▶ **What is needed**: Please retype all of the following entries exactly.

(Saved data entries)
Start of Block

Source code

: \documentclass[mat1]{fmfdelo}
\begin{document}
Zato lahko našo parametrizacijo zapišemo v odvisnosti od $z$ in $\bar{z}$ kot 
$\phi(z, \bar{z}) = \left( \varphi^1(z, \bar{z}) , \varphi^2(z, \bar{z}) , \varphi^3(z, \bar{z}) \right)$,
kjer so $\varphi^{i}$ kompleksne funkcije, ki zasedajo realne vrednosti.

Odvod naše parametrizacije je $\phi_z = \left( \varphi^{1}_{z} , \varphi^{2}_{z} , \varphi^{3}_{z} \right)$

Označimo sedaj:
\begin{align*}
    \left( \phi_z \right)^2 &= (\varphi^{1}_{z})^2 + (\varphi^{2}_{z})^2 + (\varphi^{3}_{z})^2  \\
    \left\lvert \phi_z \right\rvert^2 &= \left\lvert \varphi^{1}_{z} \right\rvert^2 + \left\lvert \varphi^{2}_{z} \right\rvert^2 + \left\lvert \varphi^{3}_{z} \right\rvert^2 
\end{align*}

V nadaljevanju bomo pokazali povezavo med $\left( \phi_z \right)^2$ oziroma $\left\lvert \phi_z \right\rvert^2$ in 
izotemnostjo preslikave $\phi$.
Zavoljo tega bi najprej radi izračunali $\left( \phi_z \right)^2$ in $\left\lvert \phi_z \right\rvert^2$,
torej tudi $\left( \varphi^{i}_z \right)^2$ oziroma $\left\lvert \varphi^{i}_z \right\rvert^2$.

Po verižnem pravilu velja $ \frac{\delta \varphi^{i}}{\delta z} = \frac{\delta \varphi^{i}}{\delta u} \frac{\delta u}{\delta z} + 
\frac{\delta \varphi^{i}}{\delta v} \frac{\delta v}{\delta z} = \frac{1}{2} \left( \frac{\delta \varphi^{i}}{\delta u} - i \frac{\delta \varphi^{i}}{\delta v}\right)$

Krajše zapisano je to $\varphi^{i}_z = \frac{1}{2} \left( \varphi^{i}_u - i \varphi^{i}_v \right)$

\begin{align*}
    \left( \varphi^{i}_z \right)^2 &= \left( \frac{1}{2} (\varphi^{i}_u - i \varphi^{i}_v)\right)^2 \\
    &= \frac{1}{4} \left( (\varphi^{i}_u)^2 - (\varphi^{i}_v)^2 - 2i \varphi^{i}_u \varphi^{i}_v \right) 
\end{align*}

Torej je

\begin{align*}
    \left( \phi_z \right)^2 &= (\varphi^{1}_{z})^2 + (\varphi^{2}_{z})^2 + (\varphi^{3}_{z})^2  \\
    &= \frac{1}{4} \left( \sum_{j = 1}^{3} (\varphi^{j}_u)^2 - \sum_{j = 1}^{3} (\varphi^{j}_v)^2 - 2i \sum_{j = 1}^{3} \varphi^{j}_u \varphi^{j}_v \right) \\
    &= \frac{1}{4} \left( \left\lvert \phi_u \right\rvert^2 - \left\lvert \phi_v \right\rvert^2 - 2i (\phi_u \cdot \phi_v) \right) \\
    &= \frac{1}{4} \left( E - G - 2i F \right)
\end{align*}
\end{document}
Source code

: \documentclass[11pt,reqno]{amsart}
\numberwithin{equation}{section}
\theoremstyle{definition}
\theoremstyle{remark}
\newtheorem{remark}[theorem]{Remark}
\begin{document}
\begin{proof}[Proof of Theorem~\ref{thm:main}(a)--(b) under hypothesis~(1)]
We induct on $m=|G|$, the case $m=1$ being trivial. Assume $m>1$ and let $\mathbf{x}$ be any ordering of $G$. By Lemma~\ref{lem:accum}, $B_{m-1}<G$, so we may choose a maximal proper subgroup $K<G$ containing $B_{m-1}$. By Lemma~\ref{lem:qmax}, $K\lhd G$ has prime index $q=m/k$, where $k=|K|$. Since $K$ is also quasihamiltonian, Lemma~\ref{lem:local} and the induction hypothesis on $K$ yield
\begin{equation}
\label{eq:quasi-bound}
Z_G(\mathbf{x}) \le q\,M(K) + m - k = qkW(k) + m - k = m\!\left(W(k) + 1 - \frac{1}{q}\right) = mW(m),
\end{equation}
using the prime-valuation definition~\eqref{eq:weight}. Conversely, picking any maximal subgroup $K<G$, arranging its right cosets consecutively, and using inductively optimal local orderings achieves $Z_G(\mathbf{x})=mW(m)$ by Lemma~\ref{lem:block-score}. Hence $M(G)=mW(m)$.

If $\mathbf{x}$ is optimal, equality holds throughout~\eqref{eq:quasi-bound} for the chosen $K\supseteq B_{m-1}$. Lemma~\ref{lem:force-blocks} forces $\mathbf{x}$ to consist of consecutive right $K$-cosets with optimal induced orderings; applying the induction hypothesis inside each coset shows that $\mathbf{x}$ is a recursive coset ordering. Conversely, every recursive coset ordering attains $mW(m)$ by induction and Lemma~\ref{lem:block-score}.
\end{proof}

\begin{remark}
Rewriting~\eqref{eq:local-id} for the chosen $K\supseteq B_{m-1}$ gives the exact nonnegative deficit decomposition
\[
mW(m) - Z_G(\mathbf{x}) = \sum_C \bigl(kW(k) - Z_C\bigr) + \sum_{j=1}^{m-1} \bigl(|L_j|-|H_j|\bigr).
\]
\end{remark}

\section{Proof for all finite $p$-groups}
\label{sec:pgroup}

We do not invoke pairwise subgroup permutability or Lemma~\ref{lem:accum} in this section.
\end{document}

End of Block

▶ **Solution to this exercise**:
Source code

: \documentclass[mat1]{fmfdelo}
\begin{document}
Zato lahko našo parametrizacijo zapišemo v odvisnosti od $z$ in $\bar{z}$ kot 
$\phi(z, \bar{z}) = \left( \varphi^1(z, \bar{z}) , \varphi^2(z, \bar{z}) , \varphi^3(z, \bar{z}) \right)$,
kjer so $\varphi^{i}$ kompleksne funkcije, ki zasedajo realne vrednosti.

Odvod naše parametrizacije je $\phi_z = \left( \varphi^{1}_{z} , \varphi^{2}_{z} , \varphi^{3}_{z} \right)$

Označimo sedaj:
\begin{align*}
    \left( \phi_z \right)^2 &= (\varphi^{1}_{z})^2 + (\varphi^{2}_{z})^2 + (\varphi^{3}_{z})^2  \\
    \left\lvert \phi_z \right\rvert^2 &= \left\lvert \varphi^{1}_{z} \right\rvert^2 + \left\lvert \varphi^{2}_{z} \right\rvert^2 + \left\lvert \varphi^{3}_{z} \right\rvert^2 
\end{align*}

V nadaljevanju bomo pokazali povezavo med $\left( \phi_z \right)^2$ oziroma $\left\lvert \phi_z \right\rvert^2$ in 
izotemnostjo preslikave $\phi$.
Zavoljo tega bi najprej radi izračunali $\left( \phi_z \right)^2$ in $\left\lvert \phi_z \right\rvert^2$,
torej tudi $\left( \varphi^{i}_z \right)^2$ oziroma $\left\lvert \varphi^{i}_z \right\rvert^2$.

Po verižnem pravilu velja $ \frac{\delta \varphi^{i}}{\delta z} = \frac{\delta \varphi^{i}}{\delta u} \frac{\delta u}{\delta z} + 
\frac{\delta \varphi^{i}}{\delta v} \frac{\delta v}{\delta z} = \frac{1}{2} \left( \frac{\delta \varphi^{i}}{\delta u} - i \frac{\delta \varphi^{i}}{\delta v}\right)$

Krajše zapisano je to $\varphi^{i}_z = \frac{1}{2} \left( \varphi^{i}_u - i \varphi^{i}_v \right)$

\begin{align*}
    \left( \varphi^{i}_z \right)^2 &= \left( \frac{1}{2} (\varphi^{i}_u - i \varphi^{i}_v)\right)^2 \\
    &= \frac{1}{4} \left( (\varphi^{i}_u)^2 - (\varphi^{i}_v)^2 - 2i \varphi^{i}_u \varphi^{i}_v \right) 
\end{align*}

Torej je

\begin{align*}
    \left( \phi_z \right)^2 &= (\varphi^{1}_{z})^2 + (\varphi^{2}_{z})^2 + (\varphi^{3}_{z})^2  \\
    &= \frac{1}{4} \left( \sum_{j = 1}^{3} (\varphi^{j}_u)^2 - \sum_{j = 1}^{3} (\varphi^{j}_v)^2 - 2i \sum_{j = 1}^{3} \varphi^{j}_u \varphi^{j}_v \right) \\
    &= \frac{1}{4} \left( \left\lvert \phi_u \right\rvert^2 - \left\lvert \phi_v \right\rvert^2 - 2i (\phi_u \cdot \phi_v) \right) \\
    &= \frac{1}{4} \left( E - G - 2i F \right)
\end{align*}
\end{document}
Source code

: \documentclass[11pt,reqno]{amsart}
\numberwithin{equation}{section}
\theoremstyle{definition}
\theoremstyle{remark}
\newtheorem{remark}[theorem]{Remark}
\begin{document}
\begin{proof}[Proof of Theorem~\ref{thm:main}(a)--(b) under hypothesis~(1)]
We induct on $m=|G|$, the case $m=1$ being trivial. Assume $m>1$ and let $\mathbf{x}$ be any ordering of $G$. By Lemma~\ref{lem:accum}, $B_{m-1}<G$, so we may choose a maximal proper subgroup $K<G$ containing $B_{m-1}$. By Lemma~\ref{lem:qmax}, $K\lhd G$ has prime index $q=m/k$, where $k=|K|$. Since $K$ is also quasihamiltonian, Lemma~\ref{lem:local} and the induction hypothesis on $K$ yield
\begin{equation}
\label{eq:quasi-bound}
Z_G(\mathbf{x}) \le q\,M(K) + m - k = qkW(k) + m - k = m\!\left(W(k) + 1 - \frac{1}{q}\right) = mW(m),
\end{equation}
using the prime-valuation definition~\eqref{eq:weight}. Conversely, picking any maximal subgroup $K<G$, arranging its right cosets consecutively, and using inductively optimal local orderings achieves $Z_G(\mathbf{x})=mW(m)$ by Lemma~\ref{lem:block-score}. Hence $M(G)=mW(m)$.

If $\mathbf{x}$ is optimal, equality holds throughout~\eqref{eq:quasi-bound} for the chosen $K\supseteq B_{m-1}$. Lemma~\ref{lem:force-blocks} forces $\mathbf{x}$ to consist of consecutive right $K$-cosets with optimal induced orderings; applying the induction hypothesis inside each coset shows that $\mathbf{x}$ is a recursive coset ordering. Conversely, every recursive coset ordering attains $mW(m)$ by induction and Lemma~\ref{lem:block-score}.
\end{proof}

\begin{remark}
Rewriting~\eqref{eq:local-id} for the chosen $K\supseteq B_{m-1}$ gives the exact nonnegative deficit decomposition
\[
mW(m) - Z_G(\mathbf{x}) = \sum_C \bigl(kW(k) - Z_C\bigr) + \sum_{j=1}^{m-1} \bigl(|L_j|-|H_j|\bigr).
\]
\end{remark}

\section{Proof for all finite $p$-groups}
\label{sec:pgroup}

We do not invoke pairwise subgroup permutability or Lemma~\ref{lem:accum} in this section.
\end{document}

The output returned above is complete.